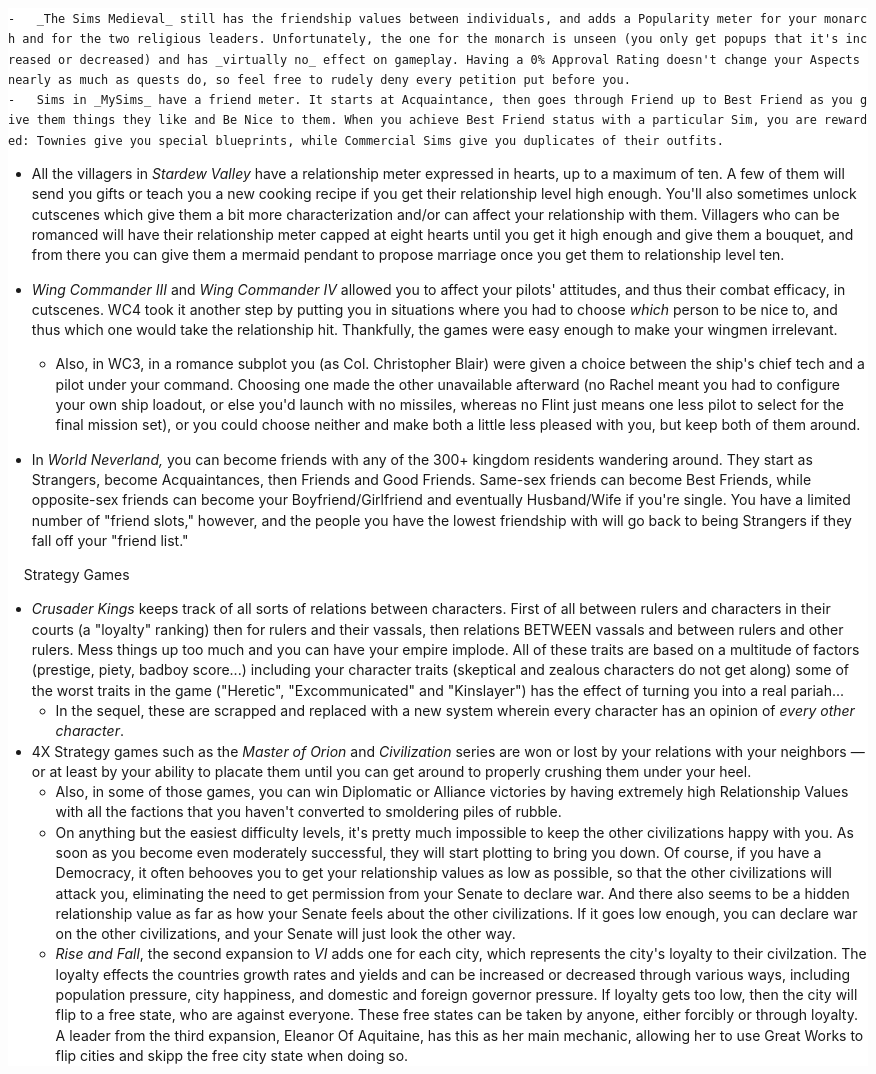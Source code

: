     -   _The Sims Medieval_ still has the friendship values between individuals, and adds a Popularity meter for your monarch and for the two religious leaders. Unfortunately, the one for the monarch is unseen (you only get popups that it's increased or decreased) and has _virtually no_ effect on gameplay. Having a 0% Approval Rating doesn't change your Aspects nearly as much as quests do, so feel free to rudely deny every petition put before you.
    -   Sims in _MySims_ have a friend meter. It starts at Acquaintance, then goes through Friend up to Best Friend as you give them things they like and Be Nice to them. When you achieve Best Friend status with a particular Sim, you are rewarded: Townies give you special blueprints, while Commercial Sims give you duplicates of their outfits.
-   All the villagers in _Stardew Valley_ have a relationship meter expressed in hearts, up to a maximum of ten. A few of them will send you gifts or teach you a new cooking recipe if you get their relationship level high enough. You'll also sometimes unlock cutscenes which give them a bit more characterization and/or can affect your relationship with them. Villagers who can be romanced will have their relationship meter capped at eight hearts until you get it high enough and give them a bouquet, and from there you can give them a mermaid pendant to propose marriage once you get them to relationship level ten.

-   _Wing Commander III_ and _Wing Commander IV_ allowed you to affect your pilots' attitudes, and thus their combat efficacy, in cutscenes. WC4 took it another step by putting you in situations where you had to choose _which_ person to be nice to, and thus which one would take the relationship hit. Thankfully, the games were easy enough to make your wingmen irrelevant.
    -   Also, in WC3, in a romance subplot you (as Col. Christopher Blair) were given a choice between the ship's chief tech and a pilot under your command. Choosing one made the other unavailable afterward (no Rachel meant you had to configure your own ship loadout, or else you'd launch with no missiles, whereas no Flint just means one less pilot to select for the final mission set), or you could choose neither and make both a little less pleased with you, but keep both of them around.
-   In _World Neverland,_ you can become friends with any of the 300+ kingdom residents wandering around. They start as Strangers, become Acquaintances, then Friends and Good Friends. Same-sex friends can become Best Friends, while opposite-sex friends can become your Boyfriend/Girlfriend and eventually Husband/Wife if you're single. You have a limited number of "friend slots," however, and the people you have the lowest friendship with will go back to being Strangers if they fall off your "friend list."

    Strategy Games 

-   _Crusader Kings_ keeps track of all sorts of relations between characters. First of all between rulers and characters in their courts (a "loyalty" ranking) then for rulers and their vassals, then relations BETWEEN vassals and between rulers and other rulers. Mess things up too much and you can have your empire implode. All of these traits are based on a multitude of factors (prestige, piety, badboy score...) including your character traits (skeptical and zealous characters do not get along) some of the worst traits in the game ("Heretic", "Excommunicated" and "Kinslayer") has the effect of turning you into a real pariah...
    -   In the sequel, these are scrapped and replaced with a new system wherein every character has an opinion of _every other character_.
-   4X Strategy games such as the _Master of Orion_ and _Civilization_ series are won or lost by your relations with your neighbors — or at least by your ability to placate them until you can get around to properly crushing them under your heel.
    -   Also, in some of those games, you can win Diplomatic or Alliance victories by having extremely high Relationship Values with all the factions that you haven't converted to smoldering piles of rubble.
    -   On anything but the easiest difficulty levels, it's pretty much impossible to keep the other civilizations happy with you. As soon as you become even moderately successful, they will start plotting to bring you down. Of course, if you have a Democracy, it often behooves you to get your relationship values as low as possible, so that the other civilizations will attack you, eliminating the need to get permission from your Senate to declare war. And there also seems to be a hidden relationship value as far as how your Senate feels about the other civilizations. If it goes low enough, you can declare war on the other civilizations, and your Senate will just look the other way.
    -   _Rise and Fall_, the second expansion to _VI_ adds one for each city, which represents the city's loyalty to their civilzation. The loyalty effects the countries growth rates and yields and can be increased or decreased through various ways, including population pressure, city happiness, and domestic and foreign governor pressure. If loyalty gets too low, then the city will flip to a free state, who are against everyone. These free states can be taken by anyone, either forcibly or through loyalty. A leader from the third expansion, Eleanor Of Aquitaine, has this as her main mechanic, allowing her to use Great Works to flip cities and skipp the free city state when doing so.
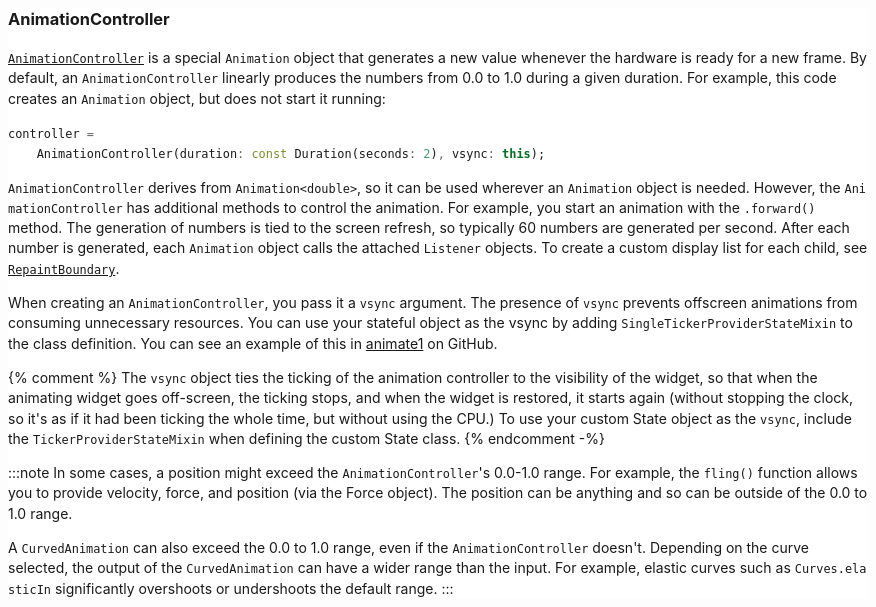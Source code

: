 ### Animation&shy;Controller

[`AnimationController`][] is a special `Animation`
object that generates a new value whenever the hardware
is ready for a new frame. By default,
an `AnimationController` linearly produces the numbers
from 0.0 to 1.0 during a given duration.
For example, this code creates an `Animation` object,
but does not start it running:

<?code-excerpt "animate5/lib/main.dart (animation-controller)"?>
```dart
controller =
    AnimationController(duration: const Duration(seconds: 2), vsync: this);
```

`AnimationController` derives from `Animation<double>`, so it can be used
wherever an `Animation` object is needed. However, the `AnimationController`
has additional methods to control the animation. For example, you start
an animation with the `.forward()` method. The generation of numbers is
tied to the screen refresh, so typically 60 numbers are generated per
second. After each number is generated, each `Animation` object calls the
attached `Listener` objects. To create a custom display list for each
child, see [`RepaintBoundary`][].

When creating an `AnimationController`, you pass it a `vsync` argument.
The presence of `vsync` prevents offscreen animations from consuming
unnecessary resources.
You can use your stateful object as the vsync by adding
`SingleTickerProviderStateMixin` to the class definition.
You can see an example of this in [animate1][] on GitHub.

{% comment %}
The `vsync` object ties the ticking of the animation controller to
the visibility of the widget, so that when the animating widget goes
off-screen, the ticking stops, and when the widget is restored, it
starts again (without stopping the clock, so it's as if it had
been ticking the whole time, but without using the CPU.)
To use your custom State object as the `vsync`, include the
`TickerProviderStateMixin` when defining the custom State class.
{% endcomment -%}

:::note
In some cases, a position might exceed the `AnimationController`'s
0.0-1.0 range. For example, the `fling()` function
allows you to provide velocity, force, and position
(via the Force object). The position can be anything and
so can be outside of the 0.0 to 1.0 range.

A `CurvedAnimation` can also exceed the 0.0 to 1.0 range,
even if the `AnimationController` doesn't.
Depending on the curve selected, the output of
the `CurvedAnimation` can have a wider range than the input.
For example, elastic curves such as `Curves.elasticIn`
significantly overshoots or undershoots the default range.
:::


[animate0]: {{examples}}/animation/animate0
[animate1]: {{examples}}/animation/animate1
[animate2]: {{examples}}/animation/animate2
[animate3]: {{examples}}/animation/animate3
[animate4]: {{examples}}/animation/animate4
[animate5]: {{examples}}/animation/animate5
[`AnimatedWidget`]: {{site.api}}/flutter/widgets/AnimatedWidget-class.html
[`Animatable`]: {{site.api}}/flutter/animation/Animatable-class.html
[`Animation`]: {{site.api}}/flutter/animation/Animation-class.html
[`AnimatedBuilder`]: {{site.api}}/flutter/widgets/AnimatedBuilder-class.html
[animations landing page]: /ui/animations
[`AnimationController`]: {{site.api}}/flutter/animation/AnimationController-class.html
[`AnimationController` section]: #animationcontroller
[`Curves`]: {{site.api}}/flutter/animation/Curves-class.html
[`CurvedAnimation`]: {{site.api}}/flutter/animation/CurvedAnimation-class.html
[Cascade notation]: {{site.dart-site}}/language/operators#cascade-notation
[Dart language documentation]: {{site.dart-site}}/language
[`evaluate(Animation<double> animation)`]: {{site.api}}/flutter/animation/Animation/value.html
[`FadeTransition`]: {{site.api}}/flutter/widgets/FadeTransition-class.html
[Monitoring the progress of the animation]: #monitoring
[Refactoring with AnimatedBuilder]: #refactoring-with-animatedbuilder
[`RepaintBoundary`]: {{site.api}}/flutter/widgets/RepaintBoundary-class.html
[`SlideTransition`]: {{site.api}}/flutter/widgets/SlideTransition-class.html
[Simplifying with AnimatedWidget]: #simplifying-with-animatedwidget
[`SizeTransition`]: {{site.api}}/flutter/widgets/SizeTransition-class.html
[`Tween`]: {{site.api}}/flutter/animation/Tween-class.html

WORK INSTRUCTION: Bring together each line above where the string "list" turns up.

RESULT OF THE EXERCISE:
-   In _World Neverland,_ you can become friends with any of the 300+ kingdom residents wandering around. They start as Strangers, become Acquaintances, then Friends and Good Friends. Same-sex friends can become Best Friends, while opposite-sex friends can become your Boyfriend/Girlfriend and eventually Husband/Wife if you're single. You have a limited number of "friend slots," however, and the people you have the lowest friendship with will go back to being Strangers if they fall off your "friend list."
attached `Listener` objects. To create a custom display list for each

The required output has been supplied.